Traffic accidents kill young drivers and their passengers more than any other age group, partly because kids don't have the experience that older drivers have and also because kids do mindless things when they drive, sometimes due to peer pressure or just lack of awareness. Distractions such as cell phones, eating, grooming, talking, texting and fiddling with the radio can cause automobile crashes. Wearing seat belts can save lives in accidents. Driver education and practice make safe drivers.

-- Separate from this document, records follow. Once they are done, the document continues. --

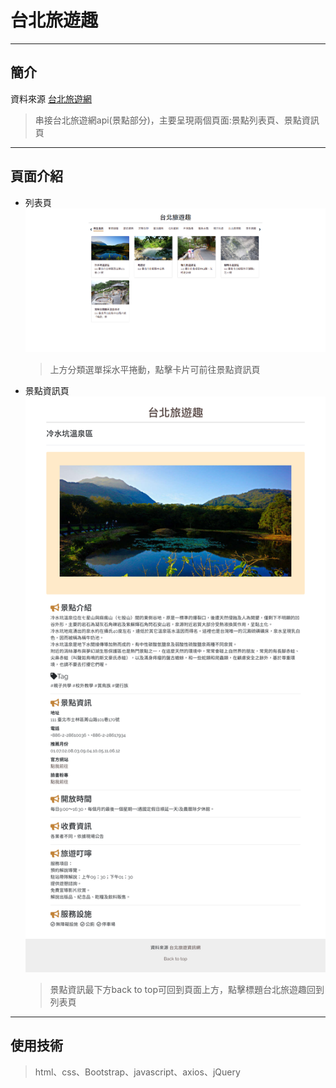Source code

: # 台北旅遊趣

----
## 簡介
資料來源 [台北旅遊網](https://www.travel.taipei/)

> 串接台北旅遊網api(景點部分)，主要呈現兩個頁面:景點列表頁、景點資訊頁

----
## 頁面介紹
* 列表頁
![list]( images/layout1.png "list" )
    
   > 上方分類選單採水平捲動，點擊卡片可前往景點資訊頁

* 景點資訊頁
![detail]( images/layout2.png "detail")

   > 景點資訊最下方back to top可回到頁面上方，點擊標題台北旅遊趣回到列表頁

----
## 使用技術

> html、css、Bootstrap、javascript、axios、jQuery



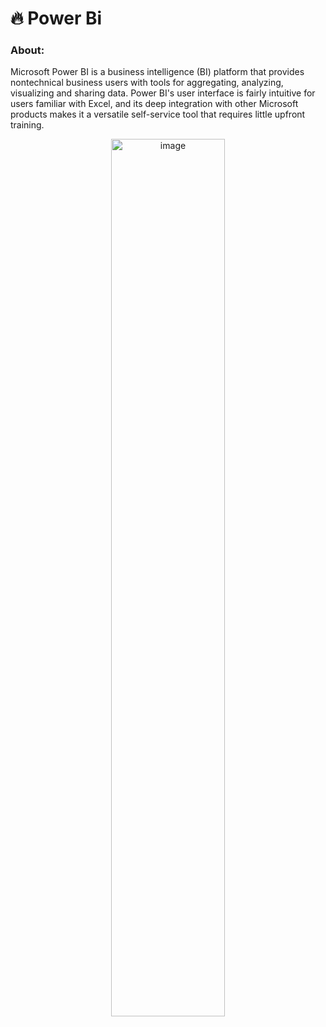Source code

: # 🔥 Power Bi
### About:
Microsoft Power BI is a business intelligence (BI) platform that provides nontechnical business users with tools for aggregating, analyzing, visualizing and sharing data. Power BI's user interface is fairly intuitive for users familiar with Excel, and its deep integration with other Microsoft products makes it a versatile self-service tool that requires little upfront training.

<p align="center">
  <img src="" alt="image" width="60%" height="auto">
</p>
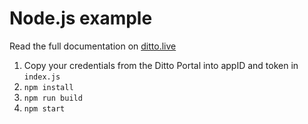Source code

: # Node.js example

Read the full documentation on [ditto.live](https://docs.ditto.live/javascript/installation)

1. Copy your credentials from the Ditto Portal into appID and token in `index.js`
2. `npm install`
3. `npm run build`
4. `npm start`
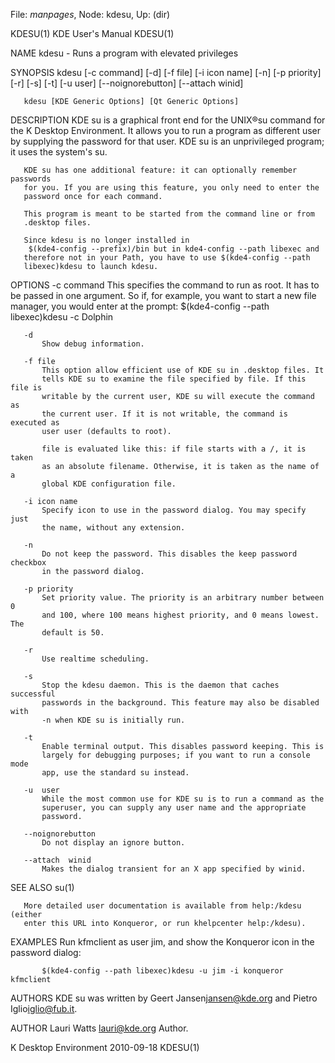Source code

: File: *manpages*,  Node: kdesu,  Up: (dir)

KDESU(1)                       KDE User's Manual                      KDESU(1)



NAME
       kdesu - Runs a program with elevated privileges

SYNOPSIS
       kdesu [-c command] [-d] [-f file] [-i icon name] [-n] [-p priority]
             [-r] [-s] [-t] [-u user] [--noignorebutton] [--attach winid]

       kdesu [KDE Generic Options] [Qt Generic Options]

DESCRIPTION
       KDE su is a graphical front end for the UNIX®su command for the K
       Desktop Environment. It allows you to run a program as different user
       by supplying the password for that user.  KDE su is an unprivileged
       program; it uses the system's su.

       KDE su has one additional feature: it can optionally remember passwords
       for you. If you are using this feature, you only need to enter the
       password once for each command.

       This program is meant to be started from the command line or from
       .desktop files.

       Since kdesu is no longer installed in
        $(kde4-config --prefix)/bin but in kde4-config --path libexec and
       therefore not in your Path, you have to use $(kde4-config --path
       libexec)kdesu to launch kdesu.

OPTIONS
       -c command
           This specifies the command to run as root. It has to be passed in
           one argument. So if, for example, you want to start a new file
           manager, you would enter at the prompt: $(kde4-config --path
           libexec)kdesu -c  Dolphin

       -d
           Show debug information.

       -f file
           This option allow efficient use of KDE su in .desktop files. It
           tells KDE su to examine the file specified by file. If this file is
           writable by the current user, KDE su will execute the command as
           the current user. If it is not writable, the command is executed as
           user user (defaults to root).

           file is evaluated like this: if file starts with a /, it is taken
           as an absolute filename. Otherwise, it is taken as the name of a
           global KDE configuration file.

       -i icon name
           Specify icon to use in the password dialog. You may specify just
           the name, without any extension.

       -n
           Do not keep the password. This disables the keep password checkbox
           in the password dialog.

       -p priority
           Set priority value. The priority is an arbitrary number between 0
           and 100, where 100 means highest priority, and 0 means lowest. The
           default is 50.

       -r
           Use realtime scheduling.

       -s
           Stop the kdesu daemon. This is the daemon that caches successful
           passwords in the background. This feature may also be disabled with
           -n when KDE su is initially run.

       -t
           Enable terminal output. This disables password keeping. This is
           largely for debugging purposes; if you want to run a console mode
           app, use the standard su instead.

       -u  user
           While the most common use for KDE su is to run a command as the
           superuser, you can supply any user name and the appropriate
           password.

       --noignorebutton
           Do not display an ignore button.

       --attach  winid
           Makes the dialog transient for an X app specified by winid.

SEE ALSO
       su(1)

       More detailed user documentation is available from help:/kdesu (either
       enter this URL into Konqueror, or run khelpcenter help:/kdesu).

EXAMPLES
       Run kfmclient as user jim, and show the Konqueror icon in the password
       dialog:

           $(kde4-config --path libexec)kdesu -u jim -i konqueror kfmclient

AUTHORS
       KDE su was written by Geert Jansen<jansen@kde.org> and Pietro
       Iglio<iglio@fub.it>.

AUTHOR
       Lauri Watts <lauri@kde.org>
           Author.



K Desktop Environment             2010-09-18                          KDESU(1)
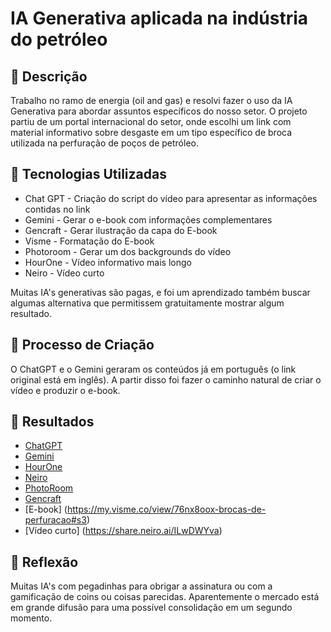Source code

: # IA Generativa aplicada na indústria do petróleo

## 📒 Descrição
Trabalho no ramo de energia (oil and gas) e resolvi fazer o uso da IA Generativa para abordar assuntos específicos do nosso setor.
O projeto partiu de um portal internacional do setor, onde escolhi um link com material informativo sobre desgaste em um tipo específico de broca utilizada na perfuração de poços de petróleo.

## 🤖 Tecnologias Utilizadas
- Chat GPT - Criação do script do vídeo para apresentar as informações contidas no link
- Gemini - Gerar o e-book com informações complementares
- Gencraft - Gerar ilustração da capa do E-book
- Visme - Formatação do E-book
- Photoroom - Gerar um dos backgrounds do vídeo
- HourOne - Vídeo informativo mais longo
- Neiro - Vídeo curto

Muitas IA's generativas são pagas, e foi um aprendizado também buscar algumas alternativa que permitissem gratuitamente mostrar algum resultado.

## 🧐 Processo de Criação
O ChatGPT e o Gemini geraram os conteúdos já em português (o link original está em inglês). A partir disso foi fazer o caminho natural de criar o vídeo e produzir o e-book.

## 🚀 Resultados
- [ChatGPT](/exemplos/ChatGPT.jpg)
- [Gemini](/exemplos/Gemini.jpg)
- [HourOne](/exemplos/HourOne.jpg)
- [Neiro](/exemplos/Neiro.jpg)
- [PhotoRoom](/exemplos/PhotoRoom.jpg)
- [Gencraft](/exemplos/Gencraft.jpg)
- [E-book] (https://my.visme.co/view/76nx8oox-brocas-de-perfuracao#s3)
- [Vídeo curto] (https://share.neiro.ai/ILwDWYva)

## 💭 Reflexão 
Muitas IA's com pegadinhas para obrigar a assinatura ou com a gamificação de coins ou coisas parecidas. Aparentemente o mercado está em grande difusão para uma possível consolidação em um segundo momento.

To promote safe driving at your high school or transportation business, plan safe-driving activities that call attention to these facts.

  1. Pledges

    • According to the U.S. Department of Transportation (DOT), distracted-driving accidents killed 5,474 people and injured approximately 448,000 more in 2009. Encourage your employees or students to pledge that they won't drive while distracted. This means no text-messaging, talking on the phone, eating, grooming, watching videos or fiddling with maps, radios or friends while driving. You can focus your group's pledge around just one of these distractions, such as texting. Dedicate a wall or display case to your pledge, and personalize the pledges, giving urgency to those who make the pledge. When a new person takes the pledge, put her picture up in the case. Or have her sign her name to a car-shaped piece of paper and post it on a wall.

    Demolished Vehicle

    • Park a demolished vehicle in the parking lot of your business or school campus. Allow employees and students to see the dire consequences of unsafe driving behaviors such as drinking and driving, not paying attention to the road or driving at extreme speeds. To make sure drivers truly get the message about unsafe driving, invite a member of Mothers Against Drunk Driving (MADD) to give a speech in front of the totaled vehicle about the importance of good decision-making and safe driving practices.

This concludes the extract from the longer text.